◆ Goal of the exercise ◆
Reproduce every record below exactly as written, leaving out any pictures.

(Beginning of Given records)

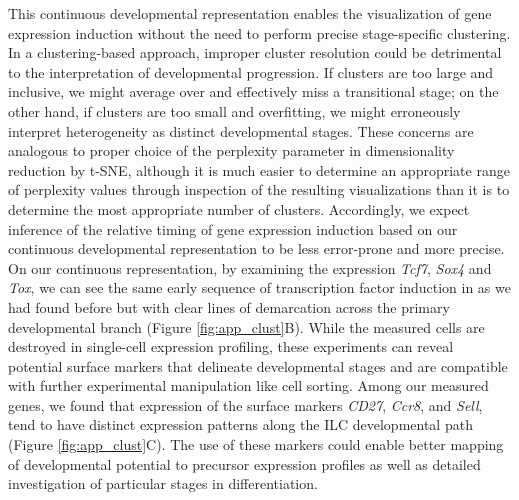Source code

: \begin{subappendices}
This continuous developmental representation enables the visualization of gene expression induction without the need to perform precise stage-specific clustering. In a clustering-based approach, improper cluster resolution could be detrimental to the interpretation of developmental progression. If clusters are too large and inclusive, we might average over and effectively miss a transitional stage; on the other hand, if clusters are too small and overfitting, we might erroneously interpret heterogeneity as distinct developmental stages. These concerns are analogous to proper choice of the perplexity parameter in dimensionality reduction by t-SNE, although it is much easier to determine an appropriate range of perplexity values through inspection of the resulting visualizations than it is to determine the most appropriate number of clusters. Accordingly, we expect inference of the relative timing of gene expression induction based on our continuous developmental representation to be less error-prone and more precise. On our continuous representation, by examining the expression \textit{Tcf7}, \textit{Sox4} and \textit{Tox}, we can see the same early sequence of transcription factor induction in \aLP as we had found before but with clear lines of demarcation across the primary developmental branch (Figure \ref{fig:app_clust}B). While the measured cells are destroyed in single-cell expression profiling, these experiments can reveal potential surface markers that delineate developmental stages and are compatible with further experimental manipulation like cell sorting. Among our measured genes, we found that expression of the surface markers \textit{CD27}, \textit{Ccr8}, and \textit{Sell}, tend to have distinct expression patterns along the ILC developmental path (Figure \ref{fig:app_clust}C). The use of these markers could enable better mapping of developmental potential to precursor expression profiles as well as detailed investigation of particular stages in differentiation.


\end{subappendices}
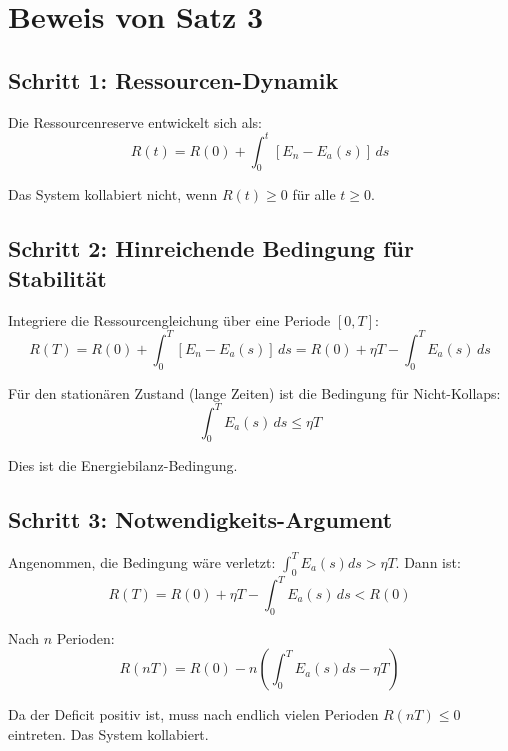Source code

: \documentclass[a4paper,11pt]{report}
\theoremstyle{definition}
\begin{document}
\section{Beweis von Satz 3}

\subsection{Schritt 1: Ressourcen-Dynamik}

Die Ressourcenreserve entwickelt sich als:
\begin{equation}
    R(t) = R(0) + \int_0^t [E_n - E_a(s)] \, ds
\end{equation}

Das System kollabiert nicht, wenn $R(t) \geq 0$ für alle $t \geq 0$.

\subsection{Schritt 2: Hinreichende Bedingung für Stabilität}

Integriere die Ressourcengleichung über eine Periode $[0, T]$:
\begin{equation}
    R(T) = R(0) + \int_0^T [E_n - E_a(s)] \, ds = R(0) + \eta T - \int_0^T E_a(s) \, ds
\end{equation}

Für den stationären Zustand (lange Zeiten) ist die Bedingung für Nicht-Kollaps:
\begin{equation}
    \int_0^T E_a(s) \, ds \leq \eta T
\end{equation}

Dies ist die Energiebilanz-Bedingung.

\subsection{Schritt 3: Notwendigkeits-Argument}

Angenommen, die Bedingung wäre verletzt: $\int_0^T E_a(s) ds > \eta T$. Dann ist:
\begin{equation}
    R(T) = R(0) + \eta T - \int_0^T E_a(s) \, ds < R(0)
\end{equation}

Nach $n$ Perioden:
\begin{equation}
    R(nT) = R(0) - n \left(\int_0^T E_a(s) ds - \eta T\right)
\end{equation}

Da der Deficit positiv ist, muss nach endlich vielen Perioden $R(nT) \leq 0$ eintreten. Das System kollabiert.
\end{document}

(End of Given records)

◆ Exercise response ◆
Source code

: \begin{subappendices}
This continuous developmental representation enables the visualization of gene expression induction without the need to perform precise stage-specific clustering. In a clustering-based approach, improper cluster resolution could be detrimental to the interpretation of developmental progression. If clusters are too large and inclusive, we might average over and effectively miss a transitional stage; on the other hand, if clusters are too small and overfitting, we might erroneously interpret heterogeneity as distinct developmental stages. These concerns are analogous to proper choice of the perplexity parameter in dimensionality reduction by t-SNE, although it is much easier to determine an appropriate range of perplexity values through inspection of the resulting visualizations than it is to determine the most appropriate number of clusters. Accordingly, we expect inference of the relative timing of gene expression induction based on our continuous developmental representation to be less error-prone and more precise. On our continuous representation, by examining the expression \textit{Tcf7}, \textit{Sox4} and \textit{Tox}, we can see the same early sequence of transcription factor induction in \aLP as we had found before but with clear lines of demarcation across the primary developmental branch (Figure \ref{fig:app_clust}B). While the measured cells are destroyed in single-cell expression profiling, these experiments can reveal potential surface markers that delineate developmental stages and are compatible with further experimental manipulation like cell sorting. Among our measured genes, we found that expression of the surface markers \textit{CD27}, \textit{Ccr8}, and \textit{Sell}, tend to have distinct expression patterns along the ILC developmental path (Figure \ref{fig:app_clust}C). The use of these markers could enable better mapping of developmental potential to precursor expression profiles as well as detailed investigation of particular stages in differentiation.


\end{subappendices}
Source code

: \documentclass[a4paper,11pt]{report}
\theoremstyle{definition}
\begin{document}
\section{Beweis von Satz 3}

\subsection{Schritt 1: Ressourcen-Dynamik}

Die Ressourcenreserve entwickelt sich als:
\begin{equation}
    R(t) = R(0) + \int_0^t [E_n - E_a(s)] \, ds
\end{equation}

Das System kollabiert nicht, wenn $R(t) \geq 0$ für alle $t \geq 0$.

\subsection{Schritt 2: Hinreichende Bedingung für Stabilität}

Integriere die Ressourcengleichung über eine Periode $[0, T]$:
\begin{equation}
    R(T) = R(0) + \int_0^T [E_n - E_a(s)] \, ds = R(0) + \eta T - \int_0^T E_a(s) \, ds
\end{equation}

Für den stationären Zustand (lange Zeiten) ist die Bedingung für Nicht-Kollaps:
\begin{equation}
    \int_0^T E_a(s) \, ds \leq \eta T
\end{equation}

Dies ist die Energiebilanz-Bedingung.

\subsection{Schritt 3: Notwendigkeits-Argument}

Angenommen, die Bedingung wäre verletzt: $\int_0^T E_a(s) ds > \eta T$. Dann ist:
\begin{equation}
    R(T) = R(0) + \eta T - \int_0^T E_a(s) \, ds < R(0)
\end{equation}

Nach $n$ Perioden:
\begin{equation}
    R(nT) = R(0) - n \left(\int_0^T E_a(s) ds - \eta T\right)
\end{equation}

Da der Deficit positiv ist, muss nach endlich vielen Perioden $R(nT) \leq 0$ eintreten. Das System kollabiert.
\end{document}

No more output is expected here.